'''

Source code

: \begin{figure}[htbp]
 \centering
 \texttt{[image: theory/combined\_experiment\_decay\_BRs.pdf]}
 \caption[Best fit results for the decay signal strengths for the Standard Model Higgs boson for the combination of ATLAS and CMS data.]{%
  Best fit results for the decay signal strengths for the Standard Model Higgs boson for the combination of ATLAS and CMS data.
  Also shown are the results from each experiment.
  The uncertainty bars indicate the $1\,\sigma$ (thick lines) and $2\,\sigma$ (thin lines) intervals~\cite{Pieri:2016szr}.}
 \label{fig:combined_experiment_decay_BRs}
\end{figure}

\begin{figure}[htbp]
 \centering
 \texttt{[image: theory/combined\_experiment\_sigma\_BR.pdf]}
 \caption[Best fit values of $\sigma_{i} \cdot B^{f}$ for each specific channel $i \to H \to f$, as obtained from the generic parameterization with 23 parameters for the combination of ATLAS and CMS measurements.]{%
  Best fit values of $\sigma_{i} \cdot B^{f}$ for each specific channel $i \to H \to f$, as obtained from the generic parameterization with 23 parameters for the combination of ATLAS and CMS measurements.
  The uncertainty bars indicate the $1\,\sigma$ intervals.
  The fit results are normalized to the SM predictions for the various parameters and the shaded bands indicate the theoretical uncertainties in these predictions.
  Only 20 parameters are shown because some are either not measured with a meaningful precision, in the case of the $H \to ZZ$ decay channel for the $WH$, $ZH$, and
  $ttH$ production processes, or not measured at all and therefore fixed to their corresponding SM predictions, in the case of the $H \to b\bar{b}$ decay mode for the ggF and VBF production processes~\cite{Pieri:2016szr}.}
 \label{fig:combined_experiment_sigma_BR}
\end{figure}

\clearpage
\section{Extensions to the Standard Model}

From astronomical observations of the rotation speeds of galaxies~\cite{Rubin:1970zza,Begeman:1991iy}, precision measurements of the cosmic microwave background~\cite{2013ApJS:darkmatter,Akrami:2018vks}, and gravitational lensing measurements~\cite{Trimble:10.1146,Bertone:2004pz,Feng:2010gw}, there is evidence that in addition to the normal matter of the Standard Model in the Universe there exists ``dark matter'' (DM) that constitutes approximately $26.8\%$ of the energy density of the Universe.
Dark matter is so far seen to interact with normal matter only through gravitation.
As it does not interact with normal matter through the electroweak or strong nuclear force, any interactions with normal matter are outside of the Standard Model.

'''

» **Instructions for the task**: Each line of the material should be duplicated exactly, please.

» **Completed task**:
Source code

: \begin{figure}[htbp]
 \centering
 \texttt{[image: theory/combined\_experiment\_decay\_BRs.pdf]}
 \caption[Best fit results for the decay signal strengths for the Standard Model Higgs boson for the combination of ATLAS and CMS data.]{%
  Best fit results for the decay signal strengths for the Standard Model Higgs boson for the combination of ATLAS and CMS data.
  Also shown are the results from each experiment.
  The uncertainty bars indicate the $1\,\sigma$ (thick lines) and $2\,\sigma$ (thin lines) intervals~\cite{Pieri:2016szr}.}
 \label{fig:combined_experiment_decay_BRs}
\end{figure}

\begin{figure}[htbp]
 \centering
 \texttt{[image: theory/combined\_experiment\_sigma\_BR.pdf]}
 \caption[Best fit values of $\sigma_{i} \cdot B^{f}$ for each specific channel $i \to H \to f$, as obtained from the generic parameterization with 23 parameters for the combination of ATLAS and CMS measurements.]{%
  Best fit values of $\sigma_{i} \cdot B^{f}$ for each specific channel $i \to H \to f$, as obtained from the generic parameterization with 23 parameters for the combination of ATLAS and CMS measurements.
  The uncertainty bars indicate the $1\,\sigma$ intervals.
  The fit results are normalized to the SM predictions for the various parameters and the shaded bands indicate the theoretical uncertainties in these predictions.
  Only 20 parameters are shown because some are either not measured with a meaningful precision, in the case of the $H \to ZZ$ decay channel for the $WH$, $ZH$, and
  $ttH$ production processes, or not measured at all and therefore fixed to their corresponding SM predictions, in the case of the $H \to b\bar{b}$ decay mode for the ggF and VBF production processes~\cite{Pieri:2016szr}.}
 \label{fig:combined_experiment_sigma_BR}
\end{figure}

\clearpage
\section{Extensions to the Standard Model}

From astronomical observations of the rotation speeds of galaxies~\cite{Rubin:1970zza,Begeman:1991iy}, precision measurements of the cosmic microwave background~\cite{2013ApJS:darkmatter,Akrami:2018vks}, and gravitational lensing measurements~\cite{Trimble:10.1146,Bertone:2004pz,Feng:2010gw}, there is evidence that in addition to the normal matter of the Standard Model in the Universe there exists ``dark matter'' (DM) that constitutes approximately $26.8\%$ of the energy density of the Universe.
Dark matter is so far seen to interact with normal matter only through gravitation.
As it does not interact with normal matter through the electroweak or strong nuclear force, any interactions with normal matter are outside of the Standard Model.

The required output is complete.